Zola found Nerea’s pallid visage and vacant stare disconcerting. She looked at Venera and asked meekly, “All of us?”

There was a look of hesitation on Venera’s face. Zola found that to be even more disconcerting. For someone like Venera to be uncertain, the situation at hand must have been a greatly distressing one. Before Venera could answer, she was tugged away by a girl who whispered something urgently in her ear as they pulled away from Zola’s sight.

Zola looked down, slightly afraid to look at Nerea and the girl on her right, who was still sobbing and trembling.

What the hell is going on?

*

“Damn it! It’s my bedtime! Give me a break! I must have already killed at least fifty of you!” Yezekael yelled as he landed a blow with his fist on the creature’s face before him.

“Ouch! Shit! Is your head made of brick or something?!” Yezekael continued to punch with his other fist.

The creature screeched horribly at each of his hit. It opened its mouth and Yezekael could spot a glowing ember emerging from the back of the creature’s mouth.

“Oh, no you don’t!” Yezekael got down and swept the creature’s legs with his right leg. The creature was knocked over and Yezekael could see a burning ball of fiery stone shooting out of its mouth before quickly dropping back into it due to gravity.

The creature went into spasms and choked. Yezekael took the opportunity to take his dagger chucked aside nearby on the ground and stabbed the creature in the chest with it.
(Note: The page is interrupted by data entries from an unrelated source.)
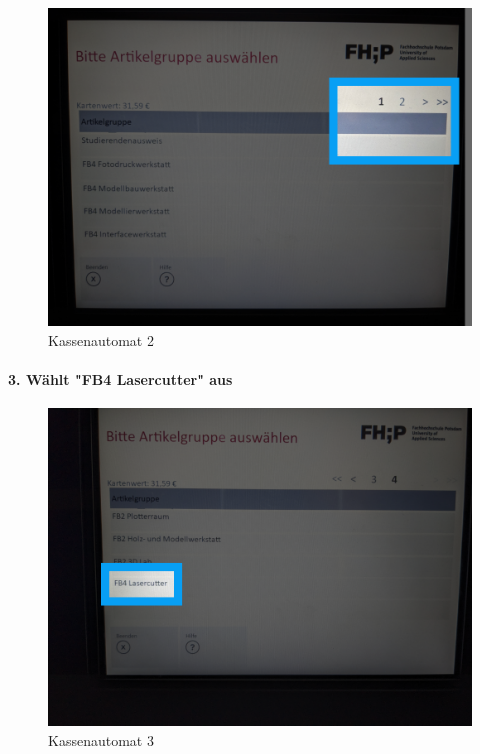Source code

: \documentclass[]{article}
\let\oldparagraph\paragraph
\renewcommand{\paragraph}[1]{\oldparagraph{#1}\mbox{}}
\begin{document}
\begin{figure}
\hypertarget{fig:payment-2}{%
\centering
\includegraphics{assets/images/payment-2.png}
\caption{Kassenautomat 2}\label{fig:payment-2}
}
\end{figure}

\hypertarget{wuxe4hlt-fb4-lasercutter-aus}{%
\paragraph{3. Wählt "FB4 Lasercutter"
aus}\label{wuxe4hlt-fb4-lasercutter-aus}}

\begin{figure}
\hypertarget{fig:payment-3}{%
\centering
\includegraphics{assets/images/payment-3.png}
\caption{Kassenautomat 3}\label{fig:payment-3}
}
\end{figure}
\end{document}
Black liquid flowed from it as Yezekael yanked his dagger out. He was ready to plunge it in again but stopped when he saw the creature’s eyes roll up. The creature shook vigorously for a few more moments before it went limp and then immobile.

Yezekael heard a horrible screech that must have been a hundred times worse than that of the creature before him. Yezekael covered his ears quickly and looked up.

“Shit!”

The mother of the Qakkirs he killed was getting angrier, especially at him.